Cukup Buka Email, Celah Zimbra Diduga Dipakai untuk Membidik Pengguna NATO

Pengguna layanan email Zimbra dapat menjadi korban pengambilalihan sistem hanya dengan membuka sebuah pesan. Serangan ini tidak memerlukan klik pada tautan berbahaya ataupun pembukaan lampiran.

Teknik tersebut menjadi perhatian karena mengurangi tanda-tanda yang biasanya membuat pengguna waspada. Perusahaan keamanan siber Proofpoint menyebut metode itu sebagai half-click exploit.

Menurut Proofpoint, pelaku memanfaatkan celah pada perangkat lunak Zimbra agar dapat masuk ke sistem saat pesan dibuka. Rekayasa sosial juga tidak diperlukan karena korban tidak perlu didorong untuk melakukan tindakan tambahan.

Sasaran Bergeser dari Ukraina

Kampanye ini mula-mula digunakan secara luas terhadap target di Ukraina. Setelah itu, pola serangan dilaporkan meluas ke pengguna di Amerika Serikat dan negara-negara anggota NATO.

Pergeseran sasaran tersebut memicu peringatan bersama dari lembaga kepolisian dan intelijen di sejumlah negara. Mereka mengaitkan kampanye mata-mata siber itu dengan kelompok yang dikenal sebagai Laundry Bear.

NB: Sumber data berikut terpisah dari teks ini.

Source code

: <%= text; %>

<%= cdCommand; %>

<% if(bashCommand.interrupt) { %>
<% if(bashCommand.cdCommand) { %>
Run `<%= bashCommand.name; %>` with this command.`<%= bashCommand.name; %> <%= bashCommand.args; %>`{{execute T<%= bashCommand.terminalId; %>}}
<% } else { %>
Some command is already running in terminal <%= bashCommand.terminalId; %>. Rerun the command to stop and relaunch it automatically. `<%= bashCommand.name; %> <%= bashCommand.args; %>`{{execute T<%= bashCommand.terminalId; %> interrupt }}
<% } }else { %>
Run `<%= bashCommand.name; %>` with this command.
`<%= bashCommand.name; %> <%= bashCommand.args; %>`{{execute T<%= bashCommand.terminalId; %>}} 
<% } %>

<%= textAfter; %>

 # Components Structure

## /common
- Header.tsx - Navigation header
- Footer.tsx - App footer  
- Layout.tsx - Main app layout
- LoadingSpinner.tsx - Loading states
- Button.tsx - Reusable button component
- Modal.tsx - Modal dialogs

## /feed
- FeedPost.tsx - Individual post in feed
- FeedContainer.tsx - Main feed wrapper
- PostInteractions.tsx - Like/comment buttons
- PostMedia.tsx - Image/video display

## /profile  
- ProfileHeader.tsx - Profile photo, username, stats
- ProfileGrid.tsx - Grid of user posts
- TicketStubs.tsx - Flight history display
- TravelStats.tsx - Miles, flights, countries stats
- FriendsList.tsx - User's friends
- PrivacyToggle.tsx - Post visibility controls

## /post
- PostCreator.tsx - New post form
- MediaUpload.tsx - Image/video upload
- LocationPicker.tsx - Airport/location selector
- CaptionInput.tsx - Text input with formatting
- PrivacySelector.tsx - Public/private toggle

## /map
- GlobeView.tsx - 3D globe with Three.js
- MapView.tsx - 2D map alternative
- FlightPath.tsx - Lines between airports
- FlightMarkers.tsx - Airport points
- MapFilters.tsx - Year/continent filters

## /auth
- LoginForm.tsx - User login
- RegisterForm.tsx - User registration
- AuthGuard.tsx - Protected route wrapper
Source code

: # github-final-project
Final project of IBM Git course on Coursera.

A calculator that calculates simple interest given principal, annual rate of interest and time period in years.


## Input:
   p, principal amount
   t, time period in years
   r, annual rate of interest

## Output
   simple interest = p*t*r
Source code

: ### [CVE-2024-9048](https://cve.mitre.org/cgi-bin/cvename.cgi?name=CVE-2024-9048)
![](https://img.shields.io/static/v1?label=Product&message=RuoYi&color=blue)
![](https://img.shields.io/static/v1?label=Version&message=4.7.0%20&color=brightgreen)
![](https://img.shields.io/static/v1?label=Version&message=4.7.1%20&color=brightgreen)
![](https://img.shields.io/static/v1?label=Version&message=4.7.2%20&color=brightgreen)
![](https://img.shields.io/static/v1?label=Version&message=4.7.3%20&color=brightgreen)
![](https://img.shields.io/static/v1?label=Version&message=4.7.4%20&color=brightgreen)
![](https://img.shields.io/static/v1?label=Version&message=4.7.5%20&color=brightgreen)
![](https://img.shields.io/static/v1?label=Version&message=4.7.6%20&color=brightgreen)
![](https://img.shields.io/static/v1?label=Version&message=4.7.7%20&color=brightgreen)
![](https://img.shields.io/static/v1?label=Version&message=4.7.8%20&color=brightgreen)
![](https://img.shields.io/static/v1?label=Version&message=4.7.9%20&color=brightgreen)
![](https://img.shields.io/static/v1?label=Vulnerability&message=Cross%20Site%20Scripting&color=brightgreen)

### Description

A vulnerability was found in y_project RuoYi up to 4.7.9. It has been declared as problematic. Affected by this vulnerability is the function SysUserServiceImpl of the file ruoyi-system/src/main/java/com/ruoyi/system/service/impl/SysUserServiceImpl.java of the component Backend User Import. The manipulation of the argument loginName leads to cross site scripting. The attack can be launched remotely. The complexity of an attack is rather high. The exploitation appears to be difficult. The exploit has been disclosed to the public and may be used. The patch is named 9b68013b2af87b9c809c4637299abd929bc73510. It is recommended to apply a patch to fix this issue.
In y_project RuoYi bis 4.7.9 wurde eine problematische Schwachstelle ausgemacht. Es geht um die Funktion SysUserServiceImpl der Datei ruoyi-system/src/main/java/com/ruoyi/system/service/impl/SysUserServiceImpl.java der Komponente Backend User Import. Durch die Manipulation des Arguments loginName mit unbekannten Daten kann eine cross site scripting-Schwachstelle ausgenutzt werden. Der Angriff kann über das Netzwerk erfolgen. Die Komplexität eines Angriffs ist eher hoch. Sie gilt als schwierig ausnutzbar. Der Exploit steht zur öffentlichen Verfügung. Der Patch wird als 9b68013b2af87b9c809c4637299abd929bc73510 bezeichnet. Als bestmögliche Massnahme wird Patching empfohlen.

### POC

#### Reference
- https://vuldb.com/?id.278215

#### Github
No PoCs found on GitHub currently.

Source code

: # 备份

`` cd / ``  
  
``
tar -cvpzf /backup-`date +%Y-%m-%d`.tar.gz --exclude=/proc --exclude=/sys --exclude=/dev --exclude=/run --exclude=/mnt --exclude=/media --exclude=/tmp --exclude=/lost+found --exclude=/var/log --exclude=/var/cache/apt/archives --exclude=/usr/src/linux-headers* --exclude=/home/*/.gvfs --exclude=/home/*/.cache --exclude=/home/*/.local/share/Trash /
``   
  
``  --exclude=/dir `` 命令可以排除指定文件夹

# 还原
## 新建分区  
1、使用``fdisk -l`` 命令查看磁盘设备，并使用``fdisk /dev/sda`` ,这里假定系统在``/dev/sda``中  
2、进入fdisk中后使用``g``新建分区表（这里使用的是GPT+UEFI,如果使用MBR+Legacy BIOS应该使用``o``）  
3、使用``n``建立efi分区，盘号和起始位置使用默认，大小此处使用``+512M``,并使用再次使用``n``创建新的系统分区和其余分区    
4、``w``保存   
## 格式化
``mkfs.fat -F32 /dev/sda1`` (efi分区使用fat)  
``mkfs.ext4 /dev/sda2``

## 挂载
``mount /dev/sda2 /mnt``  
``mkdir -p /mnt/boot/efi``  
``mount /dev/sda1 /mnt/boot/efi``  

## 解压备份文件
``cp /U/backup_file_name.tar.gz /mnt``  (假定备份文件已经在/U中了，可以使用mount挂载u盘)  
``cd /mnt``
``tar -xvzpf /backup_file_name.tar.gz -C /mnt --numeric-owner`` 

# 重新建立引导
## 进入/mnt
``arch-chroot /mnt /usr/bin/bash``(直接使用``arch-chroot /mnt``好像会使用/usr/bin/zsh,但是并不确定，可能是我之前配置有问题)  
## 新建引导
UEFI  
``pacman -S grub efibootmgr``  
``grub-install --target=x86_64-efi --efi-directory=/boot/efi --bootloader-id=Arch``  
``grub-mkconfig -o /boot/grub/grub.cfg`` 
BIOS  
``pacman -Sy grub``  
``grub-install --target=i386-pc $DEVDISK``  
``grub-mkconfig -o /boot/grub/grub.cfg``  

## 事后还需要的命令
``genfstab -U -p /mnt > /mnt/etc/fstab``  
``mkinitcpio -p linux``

Menteri Keamanan Inggris Dan Jarvis menilai pola pengujian metode serangan di Ukraina sebelum membidik negara NATO sebagai perkembangan yang mengkhawatirkan. “Hal ini sangat mengkhawatirkan karena para preman ini menguji metode mereka pada korban di Ukraina sebelum menargetkan anggota NATO,” katanya dalam sebuah pernyataan.

Peringatan dari Banyak Lembaga

Dokumen peringatan setebal 31 halaman itu melibatkan otoritas dari Amerika Serikat, Belanda, Kanada, Inggris, Australia, Selandia Baru, Denmark, Republik Ceko, serta sejumlah negara Eropa lainnya. Kolaborasi ini menunjukkan besarnya perhatian terhadap penggunaan email sebagai jalur masuk operasi pengumpulan intelijen digital.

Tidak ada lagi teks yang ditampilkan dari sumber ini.